**What is required**. In the entries that follow, how many lines hold "receipts"? Nothing but the number is expected.

**Data for review**.
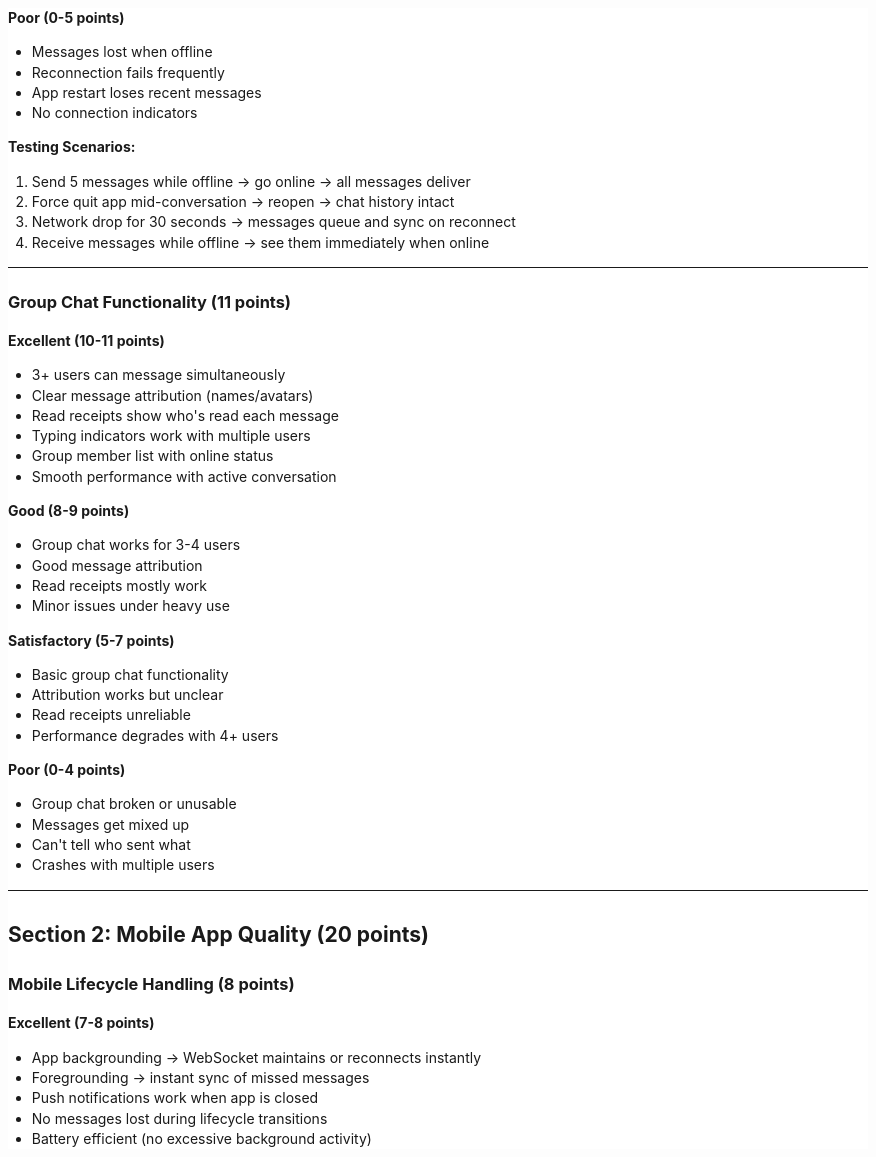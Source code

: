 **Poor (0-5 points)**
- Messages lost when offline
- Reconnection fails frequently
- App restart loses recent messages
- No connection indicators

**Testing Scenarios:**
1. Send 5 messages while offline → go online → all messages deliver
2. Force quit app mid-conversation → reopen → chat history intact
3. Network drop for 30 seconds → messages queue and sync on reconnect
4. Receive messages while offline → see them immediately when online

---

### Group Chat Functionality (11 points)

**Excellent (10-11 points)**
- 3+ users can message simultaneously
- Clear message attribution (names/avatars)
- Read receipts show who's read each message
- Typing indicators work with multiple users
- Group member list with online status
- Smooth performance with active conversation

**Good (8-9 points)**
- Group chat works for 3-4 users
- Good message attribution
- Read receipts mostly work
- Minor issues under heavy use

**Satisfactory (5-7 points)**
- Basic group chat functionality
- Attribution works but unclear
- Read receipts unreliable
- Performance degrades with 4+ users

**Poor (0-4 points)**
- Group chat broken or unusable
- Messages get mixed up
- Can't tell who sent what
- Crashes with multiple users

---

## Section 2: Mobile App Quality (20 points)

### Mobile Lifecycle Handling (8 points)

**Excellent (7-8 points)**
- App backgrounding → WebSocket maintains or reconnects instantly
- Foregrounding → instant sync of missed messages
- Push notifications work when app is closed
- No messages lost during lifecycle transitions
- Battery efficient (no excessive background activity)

...

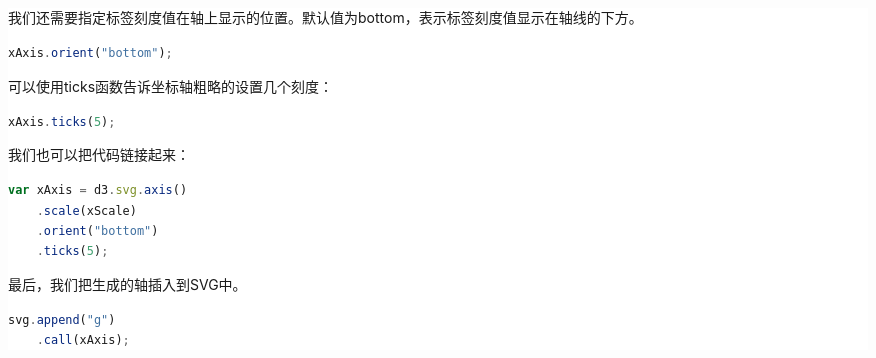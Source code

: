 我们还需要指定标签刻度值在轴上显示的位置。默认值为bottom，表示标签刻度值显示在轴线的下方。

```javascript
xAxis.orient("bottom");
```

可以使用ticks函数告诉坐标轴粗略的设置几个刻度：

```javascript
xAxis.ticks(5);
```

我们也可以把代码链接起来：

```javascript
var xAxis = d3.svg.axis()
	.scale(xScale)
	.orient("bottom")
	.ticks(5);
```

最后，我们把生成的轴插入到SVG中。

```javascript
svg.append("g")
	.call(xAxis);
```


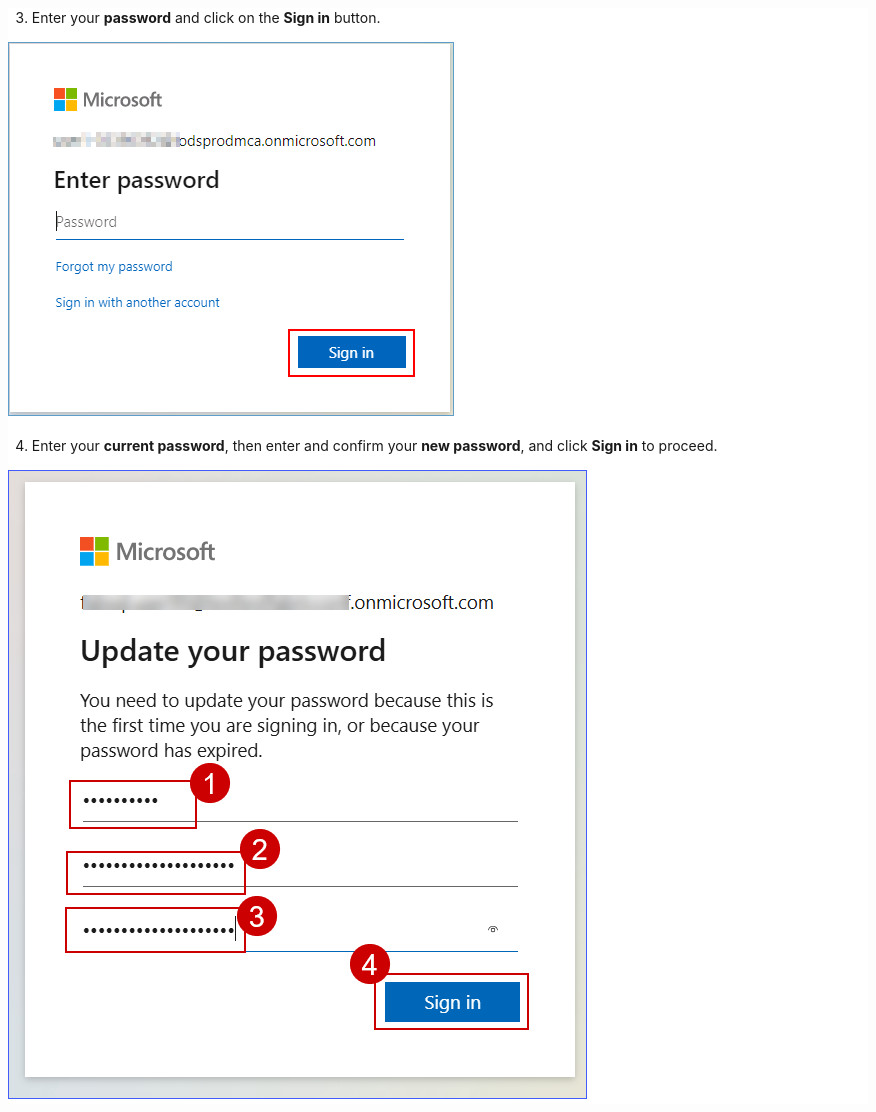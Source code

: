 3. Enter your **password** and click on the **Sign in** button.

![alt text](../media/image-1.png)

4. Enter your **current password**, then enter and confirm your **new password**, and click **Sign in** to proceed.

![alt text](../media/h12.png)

**Output below**. 3